▶ Work task
A single number is the answer: the count of lines in these records with "Оптимизация" in them.

(Rendered images with source text)
---*---
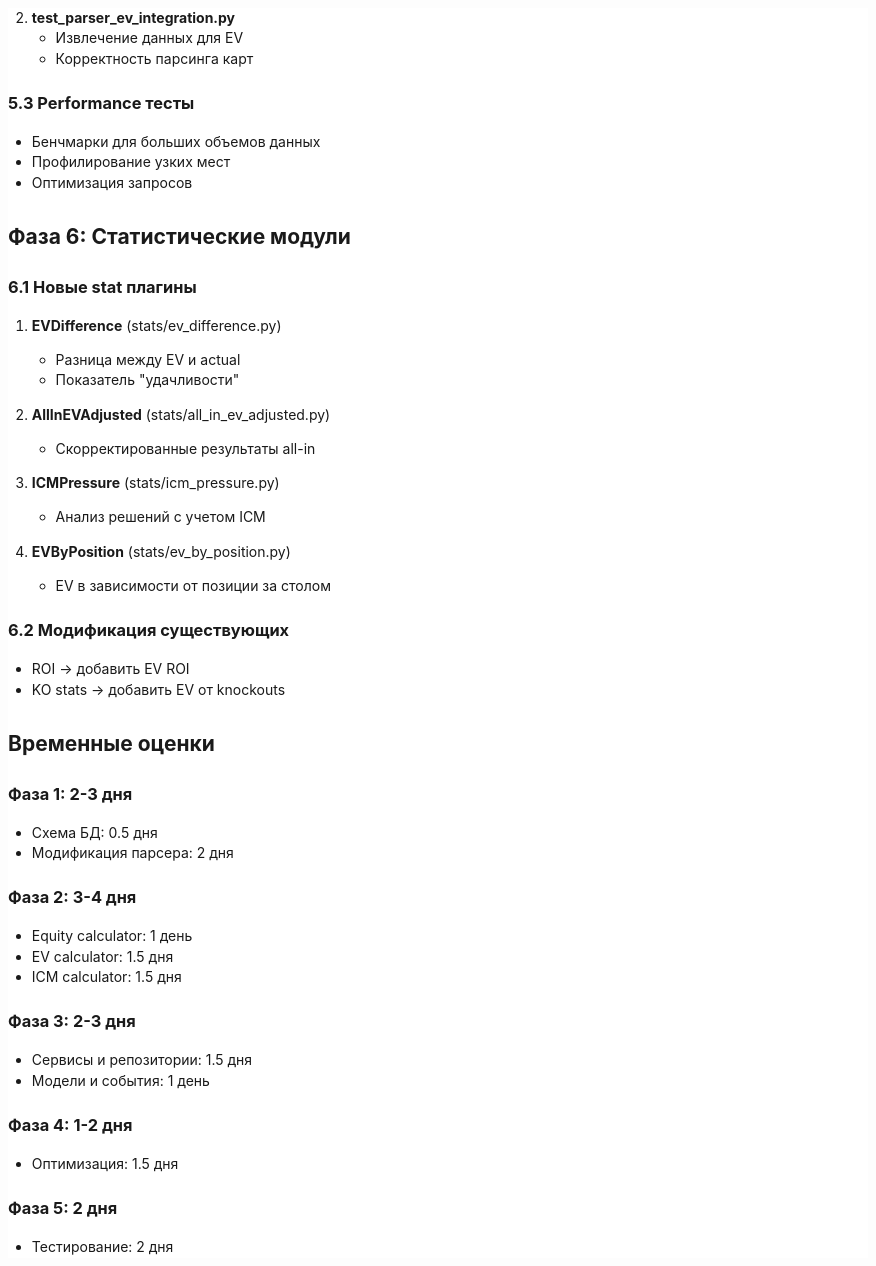 2. **test_parser_ev_integration.py**
   - Извлечение данных для EV
   - Корректность парсинга карт

### 5.3 Performance тесты

- Бенчмарки для больших объемов данных
- Профилирование узких мест
- Оптимизация запросов

## Фаза 6: Статистические модули

### 6.1 Новые stat плагины

1. **EVDifference** (stats/ev_difference.py)
   - Разница между EV и actual
   - Показатель "удачливости"

2. **AllInEVAdjusted** (stats/all_in_ev_adjusted.py)
   - Скорректированные результаты all-in

3. **ICMPressure** (stats/icm_pressure.py)
   - Анализ решений с учетом ICM

4. **EVByPosition** (stats/ev_by_position.py)
   - EV в зависимости от позиции за столом

### 6.2 Модификация существующих

- ROI → добавить EV ROI
- KO stats → добавить EV от knockouts

## Временные оценки

### Фаза 1: 2-3 дня
- Схема БД: 0.5 дня
- Модификация парсера: 2 дня

### Фаза 2: 3-4 дня
- Equity calculator: 1 день
- EV calculator: 1.5 дня
- ICM calculator: 1.5 дня

### Фаза 3: 2-3 дня
- Сервисы и репозитории: 1.5 дня
- Модели и события: 1 день

### Фаза 4: 1-2 дня
- Оптимизация: 1.5 дня

### Фаза 5: 2 дня
- Тестирование: 2 дня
---*---
▶ Answer to this problem
2